*** Opening of Data in this exercise ***

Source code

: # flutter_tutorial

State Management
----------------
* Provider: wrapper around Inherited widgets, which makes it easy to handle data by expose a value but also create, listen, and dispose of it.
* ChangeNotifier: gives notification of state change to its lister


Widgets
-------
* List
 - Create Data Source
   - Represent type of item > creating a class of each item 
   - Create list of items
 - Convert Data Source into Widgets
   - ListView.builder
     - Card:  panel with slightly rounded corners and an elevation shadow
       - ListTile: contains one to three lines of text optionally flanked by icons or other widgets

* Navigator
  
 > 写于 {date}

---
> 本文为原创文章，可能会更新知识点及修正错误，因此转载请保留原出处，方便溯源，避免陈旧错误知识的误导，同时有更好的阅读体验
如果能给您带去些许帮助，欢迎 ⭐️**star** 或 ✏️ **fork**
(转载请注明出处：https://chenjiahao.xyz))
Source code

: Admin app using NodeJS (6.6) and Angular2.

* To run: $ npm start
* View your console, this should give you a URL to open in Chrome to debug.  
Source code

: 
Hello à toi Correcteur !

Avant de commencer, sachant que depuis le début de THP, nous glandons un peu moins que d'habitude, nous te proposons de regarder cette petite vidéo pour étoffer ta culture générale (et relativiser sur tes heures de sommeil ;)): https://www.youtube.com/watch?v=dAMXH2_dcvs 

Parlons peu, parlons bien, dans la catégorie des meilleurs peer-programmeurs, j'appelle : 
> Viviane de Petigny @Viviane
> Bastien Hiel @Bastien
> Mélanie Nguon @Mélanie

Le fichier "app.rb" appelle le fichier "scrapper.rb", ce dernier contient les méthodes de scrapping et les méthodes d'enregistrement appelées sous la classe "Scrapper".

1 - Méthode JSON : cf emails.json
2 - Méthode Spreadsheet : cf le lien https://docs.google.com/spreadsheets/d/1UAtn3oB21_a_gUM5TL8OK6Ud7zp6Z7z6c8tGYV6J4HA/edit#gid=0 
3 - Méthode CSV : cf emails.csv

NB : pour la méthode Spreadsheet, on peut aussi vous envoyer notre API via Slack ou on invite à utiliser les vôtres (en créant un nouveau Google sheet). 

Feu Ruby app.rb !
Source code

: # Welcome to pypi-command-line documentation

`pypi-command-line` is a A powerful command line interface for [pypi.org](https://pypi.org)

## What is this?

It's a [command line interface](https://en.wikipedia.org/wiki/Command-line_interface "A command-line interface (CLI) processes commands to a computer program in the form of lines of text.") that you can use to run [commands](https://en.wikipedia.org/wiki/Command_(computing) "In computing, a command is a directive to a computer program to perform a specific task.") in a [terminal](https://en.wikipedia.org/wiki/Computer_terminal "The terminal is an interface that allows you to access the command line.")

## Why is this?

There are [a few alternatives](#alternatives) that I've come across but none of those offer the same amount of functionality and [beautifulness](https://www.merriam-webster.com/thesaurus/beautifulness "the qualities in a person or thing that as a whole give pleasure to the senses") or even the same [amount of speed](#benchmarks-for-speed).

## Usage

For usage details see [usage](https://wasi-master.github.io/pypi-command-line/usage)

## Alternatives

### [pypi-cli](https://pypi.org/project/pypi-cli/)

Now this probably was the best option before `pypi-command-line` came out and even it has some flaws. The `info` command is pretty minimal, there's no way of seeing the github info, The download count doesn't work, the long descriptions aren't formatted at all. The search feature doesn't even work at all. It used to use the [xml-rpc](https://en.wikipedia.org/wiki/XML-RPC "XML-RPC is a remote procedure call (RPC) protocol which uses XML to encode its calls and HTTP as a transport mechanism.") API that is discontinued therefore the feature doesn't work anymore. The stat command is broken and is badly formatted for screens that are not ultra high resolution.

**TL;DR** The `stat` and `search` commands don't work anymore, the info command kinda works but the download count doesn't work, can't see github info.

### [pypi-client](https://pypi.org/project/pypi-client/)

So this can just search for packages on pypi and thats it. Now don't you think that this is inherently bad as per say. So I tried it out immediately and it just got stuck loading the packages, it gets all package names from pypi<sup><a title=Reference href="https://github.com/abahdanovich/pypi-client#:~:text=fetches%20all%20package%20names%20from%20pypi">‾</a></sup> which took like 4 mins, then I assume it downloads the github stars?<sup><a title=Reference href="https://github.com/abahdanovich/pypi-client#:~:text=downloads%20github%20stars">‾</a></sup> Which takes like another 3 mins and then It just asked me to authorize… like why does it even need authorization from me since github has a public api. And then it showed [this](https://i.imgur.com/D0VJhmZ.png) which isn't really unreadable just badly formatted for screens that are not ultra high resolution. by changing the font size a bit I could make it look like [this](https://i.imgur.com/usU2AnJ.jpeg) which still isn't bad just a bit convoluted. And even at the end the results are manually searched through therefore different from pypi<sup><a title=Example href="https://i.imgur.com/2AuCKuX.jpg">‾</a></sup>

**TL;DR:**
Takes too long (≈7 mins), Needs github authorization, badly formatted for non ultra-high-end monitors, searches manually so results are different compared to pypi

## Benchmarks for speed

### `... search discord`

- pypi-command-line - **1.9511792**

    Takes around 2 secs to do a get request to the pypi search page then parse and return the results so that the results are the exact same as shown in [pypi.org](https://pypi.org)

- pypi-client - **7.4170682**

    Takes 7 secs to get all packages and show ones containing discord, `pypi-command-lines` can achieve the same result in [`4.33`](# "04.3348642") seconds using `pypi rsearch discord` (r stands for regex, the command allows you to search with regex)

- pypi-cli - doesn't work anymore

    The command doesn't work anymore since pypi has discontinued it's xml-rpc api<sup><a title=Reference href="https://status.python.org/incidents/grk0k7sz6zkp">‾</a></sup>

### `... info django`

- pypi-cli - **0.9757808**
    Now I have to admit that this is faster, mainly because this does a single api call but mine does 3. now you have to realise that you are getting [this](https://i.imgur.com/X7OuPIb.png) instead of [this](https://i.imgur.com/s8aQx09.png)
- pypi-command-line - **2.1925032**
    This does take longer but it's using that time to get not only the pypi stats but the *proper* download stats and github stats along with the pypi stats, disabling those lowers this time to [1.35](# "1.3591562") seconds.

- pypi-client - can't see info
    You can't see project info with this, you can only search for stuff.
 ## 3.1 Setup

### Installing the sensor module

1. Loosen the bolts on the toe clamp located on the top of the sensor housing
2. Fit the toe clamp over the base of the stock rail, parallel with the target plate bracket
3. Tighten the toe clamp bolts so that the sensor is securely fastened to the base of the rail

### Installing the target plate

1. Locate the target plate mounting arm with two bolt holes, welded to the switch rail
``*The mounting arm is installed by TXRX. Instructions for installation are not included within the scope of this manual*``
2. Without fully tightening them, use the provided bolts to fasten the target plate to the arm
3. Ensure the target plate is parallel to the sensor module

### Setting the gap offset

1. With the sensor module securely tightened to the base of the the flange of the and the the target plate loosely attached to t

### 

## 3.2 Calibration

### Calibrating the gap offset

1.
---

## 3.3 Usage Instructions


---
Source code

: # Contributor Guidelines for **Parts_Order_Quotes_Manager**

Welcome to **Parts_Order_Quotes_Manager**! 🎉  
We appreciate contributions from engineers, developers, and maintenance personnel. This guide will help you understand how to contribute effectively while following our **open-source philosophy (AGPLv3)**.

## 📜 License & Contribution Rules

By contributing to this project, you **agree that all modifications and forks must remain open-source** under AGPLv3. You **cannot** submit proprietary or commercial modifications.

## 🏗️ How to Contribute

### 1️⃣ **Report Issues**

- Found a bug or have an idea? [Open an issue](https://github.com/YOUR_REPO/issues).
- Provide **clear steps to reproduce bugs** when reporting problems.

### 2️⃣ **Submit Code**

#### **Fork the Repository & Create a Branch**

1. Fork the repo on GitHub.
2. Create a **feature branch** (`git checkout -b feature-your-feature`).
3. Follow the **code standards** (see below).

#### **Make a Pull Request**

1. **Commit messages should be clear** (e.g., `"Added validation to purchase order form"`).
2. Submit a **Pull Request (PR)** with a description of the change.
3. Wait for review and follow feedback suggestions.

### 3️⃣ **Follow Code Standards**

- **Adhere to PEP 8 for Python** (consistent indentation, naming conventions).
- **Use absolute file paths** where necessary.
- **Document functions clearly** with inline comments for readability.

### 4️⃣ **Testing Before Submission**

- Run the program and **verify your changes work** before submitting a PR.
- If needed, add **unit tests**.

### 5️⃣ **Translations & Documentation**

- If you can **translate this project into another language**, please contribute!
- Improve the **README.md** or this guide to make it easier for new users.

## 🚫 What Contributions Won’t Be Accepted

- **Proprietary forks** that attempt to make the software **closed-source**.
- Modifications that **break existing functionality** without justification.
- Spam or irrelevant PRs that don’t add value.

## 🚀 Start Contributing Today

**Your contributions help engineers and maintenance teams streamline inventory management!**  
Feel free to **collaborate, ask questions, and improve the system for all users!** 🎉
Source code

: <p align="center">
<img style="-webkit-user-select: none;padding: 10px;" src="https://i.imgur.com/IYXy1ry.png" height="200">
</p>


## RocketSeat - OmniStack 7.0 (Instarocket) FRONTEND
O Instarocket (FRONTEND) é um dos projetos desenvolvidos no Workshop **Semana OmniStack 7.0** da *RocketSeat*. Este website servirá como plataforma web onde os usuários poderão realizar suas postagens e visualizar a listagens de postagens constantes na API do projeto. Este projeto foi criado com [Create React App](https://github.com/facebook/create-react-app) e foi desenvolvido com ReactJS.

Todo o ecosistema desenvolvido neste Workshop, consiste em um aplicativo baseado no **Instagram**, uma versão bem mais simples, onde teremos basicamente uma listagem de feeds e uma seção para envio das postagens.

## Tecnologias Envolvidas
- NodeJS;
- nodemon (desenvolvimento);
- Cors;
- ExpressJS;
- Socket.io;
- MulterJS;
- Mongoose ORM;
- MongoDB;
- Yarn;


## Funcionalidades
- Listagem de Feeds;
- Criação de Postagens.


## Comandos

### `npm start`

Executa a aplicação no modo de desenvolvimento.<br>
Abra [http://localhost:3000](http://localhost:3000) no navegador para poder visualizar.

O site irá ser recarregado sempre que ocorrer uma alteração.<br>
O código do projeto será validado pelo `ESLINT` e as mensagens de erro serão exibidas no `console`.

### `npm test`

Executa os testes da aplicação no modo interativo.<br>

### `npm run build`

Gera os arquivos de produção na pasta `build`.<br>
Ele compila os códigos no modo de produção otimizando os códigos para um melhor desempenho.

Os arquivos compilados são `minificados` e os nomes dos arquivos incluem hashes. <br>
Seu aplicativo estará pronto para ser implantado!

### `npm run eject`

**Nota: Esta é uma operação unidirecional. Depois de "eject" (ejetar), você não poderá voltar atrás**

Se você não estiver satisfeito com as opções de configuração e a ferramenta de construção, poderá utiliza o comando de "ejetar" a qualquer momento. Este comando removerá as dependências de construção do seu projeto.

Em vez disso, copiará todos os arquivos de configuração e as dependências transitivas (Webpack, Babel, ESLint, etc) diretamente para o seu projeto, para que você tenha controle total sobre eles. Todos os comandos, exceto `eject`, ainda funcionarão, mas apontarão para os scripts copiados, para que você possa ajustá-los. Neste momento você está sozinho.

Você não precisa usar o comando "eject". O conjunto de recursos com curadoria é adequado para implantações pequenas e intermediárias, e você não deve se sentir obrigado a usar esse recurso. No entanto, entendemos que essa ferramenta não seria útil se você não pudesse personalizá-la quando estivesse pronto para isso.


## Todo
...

*** Close of Data in this exercise ***

Could you write out, exactly, each line of the data above from the one containing "Ele compila os" through the last, including both?

— Exercise response —
Ele compila os códigos no modo de produção otimizando os códigos para um melhor desempenho.

Os arquivos compilados são `minificados` e os nomes dos arquivos incluem hashes. <br>
Seu aplicativo estará pronto para ser implantado!

### `npm run eject`

**Nota: Esta é uma operação unidirecional. Depois de "eject" (ejetar), você não poderá voltar atrás**

Se você não estiver satisfeito com as opções de configuração e a ferramenta de construção, poderá utiliza o comando de "ejetar" a qualquer momento. Este comando removerá as dependências de construção do seu projeto.

Em vez disso, copiará todos os arquivos de configuração e as dependências transitivas (Webpack, Babel, ESLint, etc) diretamente para o seu projeto, para que você tenha controle total sobre eles. Todos os comandos, exceto `eject`, ainda funcionarão, mas apontarão para os scripts copiados, para que você possa ajustá-los. Neste momento você está sozinho.

Você não precisa usar o comando "eject". O conjunto de recursos com curadoria é adequado para implantações pequenas e intermediárias, e você não deve se sentir obrigado a usar esse recurso. No entanto, entendemos que essa ferramenta não seria útil se você não pudesse personalizá-la quando estivesse pronto para isso.


## Todo
...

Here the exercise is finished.